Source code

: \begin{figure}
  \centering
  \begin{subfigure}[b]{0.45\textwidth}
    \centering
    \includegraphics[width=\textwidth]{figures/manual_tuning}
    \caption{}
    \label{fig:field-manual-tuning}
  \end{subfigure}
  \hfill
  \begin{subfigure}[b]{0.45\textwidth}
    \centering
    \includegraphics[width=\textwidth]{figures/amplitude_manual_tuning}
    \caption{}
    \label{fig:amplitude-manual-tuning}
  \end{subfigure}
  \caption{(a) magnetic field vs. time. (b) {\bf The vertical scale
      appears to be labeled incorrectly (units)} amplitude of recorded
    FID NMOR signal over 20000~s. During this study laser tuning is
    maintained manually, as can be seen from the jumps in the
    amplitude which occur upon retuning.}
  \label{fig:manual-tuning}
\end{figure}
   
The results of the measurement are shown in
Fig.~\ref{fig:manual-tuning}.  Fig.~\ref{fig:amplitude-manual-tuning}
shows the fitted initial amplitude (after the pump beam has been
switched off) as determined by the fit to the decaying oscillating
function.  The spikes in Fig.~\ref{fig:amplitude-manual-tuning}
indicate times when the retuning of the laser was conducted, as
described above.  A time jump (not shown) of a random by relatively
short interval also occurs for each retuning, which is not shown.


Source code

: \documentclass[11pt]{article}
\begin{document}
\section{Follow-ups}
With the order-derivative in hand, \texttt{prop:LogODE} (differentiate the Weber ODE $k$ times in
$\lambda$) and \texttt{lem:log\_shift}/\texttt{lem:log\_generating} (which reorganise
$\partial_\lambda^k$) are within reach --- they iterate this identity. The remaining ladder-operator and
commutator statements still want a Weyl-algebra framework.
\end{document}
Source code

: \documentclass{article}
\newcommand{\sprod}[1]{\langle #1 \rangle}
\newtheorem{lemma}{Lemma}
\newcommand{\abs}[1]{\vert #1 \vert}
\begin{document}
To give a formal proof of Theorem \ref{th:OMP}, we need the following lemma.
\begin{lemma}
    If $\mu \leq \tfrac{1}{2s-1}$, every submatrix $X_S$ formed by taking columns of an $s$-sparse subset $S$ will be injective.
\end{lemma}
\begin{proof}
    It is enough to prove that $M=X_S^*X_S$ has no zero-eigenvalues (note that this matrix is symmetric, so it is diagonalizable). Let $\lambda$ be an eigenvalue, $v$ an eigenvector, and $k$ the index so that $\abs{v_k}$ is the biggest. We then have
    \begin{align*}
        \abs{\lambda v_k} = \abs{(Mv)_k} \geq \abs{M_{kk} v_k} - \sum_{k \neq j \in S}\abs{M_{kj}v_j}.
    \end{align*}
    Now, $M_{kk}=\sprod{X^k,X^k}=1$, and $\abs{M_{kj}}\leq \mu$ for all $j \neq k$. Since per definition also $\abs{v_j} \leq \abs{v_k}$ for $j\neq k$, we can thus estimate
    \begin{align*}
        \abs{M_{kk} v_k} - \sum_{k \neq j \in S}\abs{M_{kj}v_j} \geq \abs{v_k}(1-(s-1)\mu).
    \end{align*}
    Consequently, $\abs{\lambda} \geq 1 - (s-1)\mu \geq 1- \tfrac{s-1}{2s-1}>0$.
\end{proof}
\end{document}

Task statement
An accurate, complete transcription of the records above is needed.

Solution to this problem
Source code

: \begin{figure}
  \centering
  \begin{subfigure}[b]{0.45\textwidth}
    \centering
    \includegraphics[width=\textwidth]{figures/manual_tuning}
    \caption{}
    \label{fig:field-manual-tuning}
  \end{subfigure}
  \hfill
  \begin{subfigure}[b]{0.45\textwidth}
    \centering
    \includegraphics[width=\textwidth]{figures/amplitude_manual_tuning}
    \caption{}
    \label{fig:amplitude-manual-tuning}
  \end{subfigure}
  \caption{(a) magnetic field vs. time. (b) {\bf The vertical scale
      appears to be labeled incorrectly (units)} amplitude of recorded
    FID NMOR signal over 20000~s. During this study laser tuning is
    maintained manually, as can be seen from the jumps in the
    amplitude which occur upon retuning.}
  \label{fig:manual-tuning}
\end{figure}
   
The results of the measurement are shown in
Fig.~\ref{fig:manual-tuning}.  Fig.~\ref{fig:amplitude-manual-tuning}
shows the fitted initial amplitude (after the pump beam has been
switched off) as determined by the fit to the decaying oscillating
function.  The spikes in Fig.~\ref{fig:amplitude-manual-tuning}
indicate times when the retuning of the laser was conducted, as
described above.  A time jump (not shown) of a random by relatively
short interval also occurs for each retuning, which is not shown.


Source code

: \documentclass[11pt]{article}
\begin{document}
\section{Follow-ups}
With the order-derivative in hand, \texttt{prop:LogODE} (differentiate the Weber ODE $k$ times in
$\lambda$) and \texttt{lem:log\_shift}/\texttt{lem:log\_generating} (which reorganise
$\partial_\lambda^k$) are within reach --- they iterate this identity. The remaining ladder-operator and
commutator statements still want a Weyl-algebra framework.
\end{document}
Source code

: \documentclass{article}
\newcommand{\sprod}[1]{\langle #1 \rangle}
\newtheorem{lemma}{Lemma}
\newcommand{\abs}[1]{\vert #1 \vert}
\begin{document}
To give a formal proof of Theorem \ref{th:OMP}, we need the following lemma.
\begin{lemma}
    If $\mu \leq \tfrac{1}{2s-1}$, every submatrix $X_S$ formed by taking columns of an $s$-sparse subset $S$ will be injective.
\end{lemma}
\begin{proof}
    It is enough to prove that $M=X_S^*X_S$ has no zero-eigenvalues (note that this matrix is symmetric, so it is diagonalizable). Let $\lambda$ be an eigenvalue, $v$ an eigenvector, and $k$ the index so that $\abs{v_k}$ is the biggest. We then have
    \begin{align*}
        \abs{\lambda v_k} = \abs{(Mv)_k} \geq \abs{M_{kk} v_k} - \sum_{k \neq j \in S}\abs{M_{kj}v_j}.
    \end{align*}
    Now, $M_{kk}=\sprod{X^k,X^k}=1$, and $\abs{M_{kj}}\leq \mu$ for all $j \neq k$. Since per definition also $\abs{v_j} \leq \abs{v_k}$ for $j\neq k$, we can thus estimate
    \begin{align*}
        \abs{M_{kk} v_k} - \sum_{k \neq j \in S}\abs{M_{kj}v_j} \geq \abs{v_k}(1-(s-1)\mu).
    \end{align*}
    Consequently, $\abs{\lambda} \geq 1 - (s-1)\mu \geq 1- \tfrac{s-1}{2s-1}>0$.
\end{proof}
\end{document}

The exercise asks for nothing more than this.